評価が低い者は「補修訓練」と称してさらに過酷な状況に追い込まれる。食事の量が制限されることもあれば、睡眠時間すら奪われることもあったという。
「仲間がいたのかって? もちろん、他にもたくさんの人がいたわ。でも、会話なんてできなかった。周りの人間は全てライバルだったし、誰かが脱落すれば、次のターゲットは自分だって分かっていたから。」
彼女の言葉に、颯真は息を呑んだ。
「最悪だったのは、『感情を持つな』って教えられること。泣くな、笑うな、怒るなって。感情は効率の妨げだからってね。でも……それを守れなかった人たちはどうなったと思う?」
颯真は答えられなかった。カリンは軽く首を振り、目を伏せた。
「『施設外への送還』。そう言われて連れ出される。でも、戻ってきた人は一人もいなかったわ。」
「だから、私が施設を出た時、心の中では逃げ出したと感じていた。あの場所にいれば、確かに能力は磨かれる。でも、その代わりに、自分が壊れていくのが分かるの。」
カリンは一瞬だけ颯真に目を向けた。その瞳には、冷静さの奥に隠された深い悲しみが宿っていた。

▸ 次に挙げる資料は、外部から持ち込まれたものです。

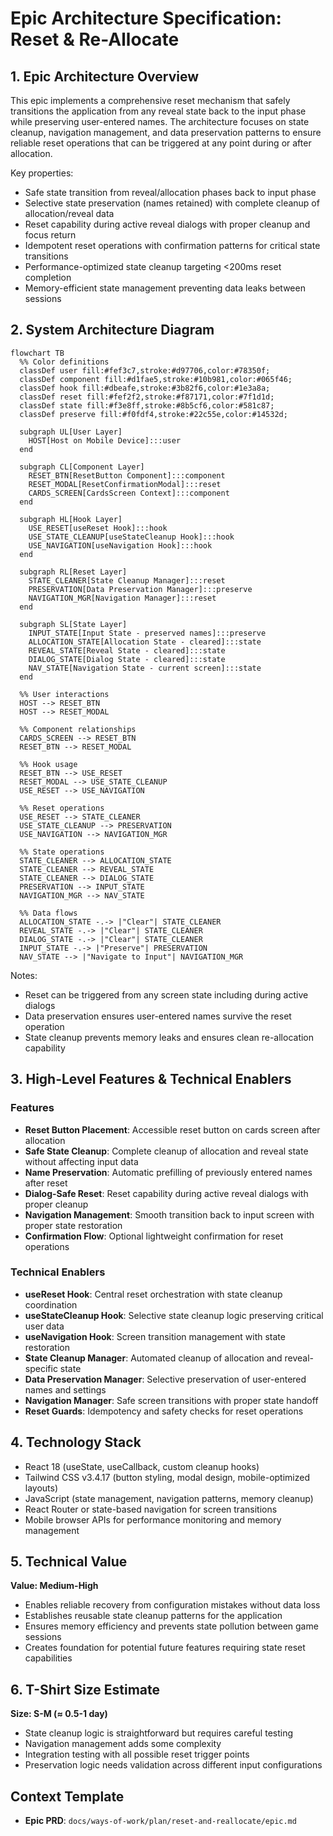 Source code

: # Epic Architecture Specification: Reset & Re-Allocate

## 1. Epic Architecture Overview

This epic implements a comprehensive reset mechanism that safely transitions the application from any reveal state back to the input phase while preserving user-entered names. The architecture focuses on state cleanup, navigation management, and data preservation patterns to ensure reliable reset operations that can be triggered at any point during or after allocation.

Key properties:
- Safe state transition from reveal/allocation phases back to input phase
- Selective state preservation (names retained) with complete cleanup of allocation/reveal data
- Reset capability during active reveal dialogs with proper cleanup and focus return
- Idempotent reset operations with confirmation patterns for critical state transitions
- Performance-optimized state cleanup targeting <200ms reset completion
- Memory-efficient state management preventing data leaks between sessions

## 2. System Architecture Diagram

```mermaid
flowchart TB
  %% Color definitions
  classDef user fill:#fef3c7,stroke:#d97706,color:#78350f;
  classDef component fill:#d1fae5,stroke:#10b981,color:#065f46;
  classDef hook fill:#dbeafe,stroke:#3b82f6,color:#1e3a8a;
  classDef reset fill:#fef2f2,stroke:#f87171,color:#7f1d1d;
  classDef state fill:#f3e8ff,stroke:#8b5cf6,color:#581c87;
  classDef preserve fill:#f0fdf4,stroke:#22c55e,color:#14532d;

  subgraph UL[User Layer]
    HOST[Host on Mobile Device]:::user
  end

  subgraph CL[Component Layer]
    RESET_BTN[ResetButton Component]:::component
    RESET_MODAL[ResetConfirmationModal]:::reset
    CARDS_SCREEN[CardsScreen Context]:::component
  end

  subgraph HL[Hook Layer]
    USE_RESET[useReset Hook]:::hook
    USE_STATE_CLEANUP[useStateCleanup Hook]:::hook
    USE_NAVIGATION[useNavigation Hook]:::hook
  end

  subgraph RL[Reset Layer]
    STATE_CLEANER[State Cleanup Manager]:::reset
    PRESERVATION[Data Preservation Manager]:::preserve
    NAVIGATION_MGR[Navigation Manager]:::reset
  end

  subgraph SL[State Layer]
    INPUT_STATE[Input State - preserved names]:::preserve
    ALLOCATION_STATE[Allocation State - cleared]:::state
    REVEAL_STATE[Reveal State - cleared]:::state
    DIALOG_STATE[Dialog State - cleared]:::state
    NAV_STATE[Navigation State - current screen]:::state
  end

  %% User interactions
  HOST --> RESET_BTN
  HOST --> RESET_MODAL

  %% Component relationships
  CARDS_SCREEN --> RESET_BTN
  RESET_BTN --> RESET_MODAL

  %% Hook usage
  RESET_BTN --> USE_RESET
  RESET_MODAL --> USE_STATE_CLEANUP
  USE_RESET --> USE_NAVIGATION

  %% Reset operations
  USE_RESET --> STATE_CLEANER
  USE_STATE_CLEANUP --> PRESERVATION
  USE_NAVIGATION --> NAVIGATION_MGR

  %% State operations
  STATE_CLEANER --> ALLOCATION_STATE
  STATE_CLEANER --> REVEAL_STATE
  STATE_CLEANER --> DIALOG_STATE
  PRESERVATION --> INPUT_STATE
  NAVIGATION_MGR --> NAV_STATE

  %% Data flows
  ALLOCATION_STATE -.-> |"Clear"| STATE_CLEANER
  REVEAL_STATE -.-> |"Clear"| STATE_CLEANER
  DIALOG_STATE -.-> |"Clear"| STATE_CLEANER
  INPUT_STATE -.-> |"Preserve"| PRESERVATION
  NAV_STATE --> |"Navigate to Input"| NAVIGATION_MGR
```

Notes:
- Reset can be triggered from any screen state including during active dialogs
- Data preservation ensures user-entered names survive the reset operation
- State cleanup prevents memory leaks and ensures clean re-allocation capability

## 3. High-Level Features & Technical Enablers

### Features
- **Reset Button Placement**: Accessible reset button on cards screen after allocation
- **Safe State Cleanup**: Complete cleanup of allocation and reveal state without affecting input data
- **Name Preservation**: Automatic prefilling of previously entered names after reset
- **Dialog-Safe Reset**: Reset capability during active reveal dialogs with proper cleanup
- **Navigation Management**: Smooth transition back to input screen with proper state restoration
- **Confirmation Flow**: Optional lightweight confirmation for reset operations

### Technical Enablers
- **useReset Hook**: Central reset orchestration with state cleanup coordination
- **useStateCleanup Hook**: Selective state cleanup logic preserving critical user data
- **useNavigation Hook**: Screen transition management with state restoration
- **State Cleanup Manager**: Automated cleanup of allocation and reveal-specific state
- **Data Preservation Manager**: Selective preservation of user-entered names and settings
- **Navigation Manager**: Safe screen transitions with proper state handoff
- **Reset Guards**: Idempotency and safety checks for reset operations

## 4. Technology Stack
- React 18 (useState, useCallback, custom cleanup hooks)
- Tailwind CSS v3.4.17 (button styling, modal design, mobile-optimized layouts)
- JavaScript (state management, navigation patterns, memory cleanup)
- React Router or state-based navigation for screen transitions
- Mobile browser APIs for performance monitoring and memory management

## 5. Technical Value
**Value: Medium-High**
- Enables reliable recovery from configuration mistakes without data loss
- Establishes reusable state cleanup patterns for the application
- Ensures memory efficiency and prevents state pollution between game sessions
- Creates foundation for potential future features requiring state reset capabilities

## 6. T-Shirt Size Estimate
**Size: S-M (≈ 0.5-1 day)**
- State cleanup logic is straightforward but requires careful testing
- Navigation management adds some complexity
- Integration testing with all possible reset trigger points
- Preservation logic needs validation across different input configurations

## Context Template
- **Epic PRD**: `docs/ways-of-work/plan/reset-and-reallocate/epic.md`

「あの場所を『特殊施設』なんて言うけど、ただの地獄よ。天才を作るために、普通の人間を犠牲にする……そんな場所だった。」
その瞬間、颯真はカリンの異常な日常生活の背景に、この過去が深く根付いていることを理解した。
彼女があれほどまでに冷静で効率を重視するのは、すべてあの施設で生き延びるために必要だったものの残滓だったのだ。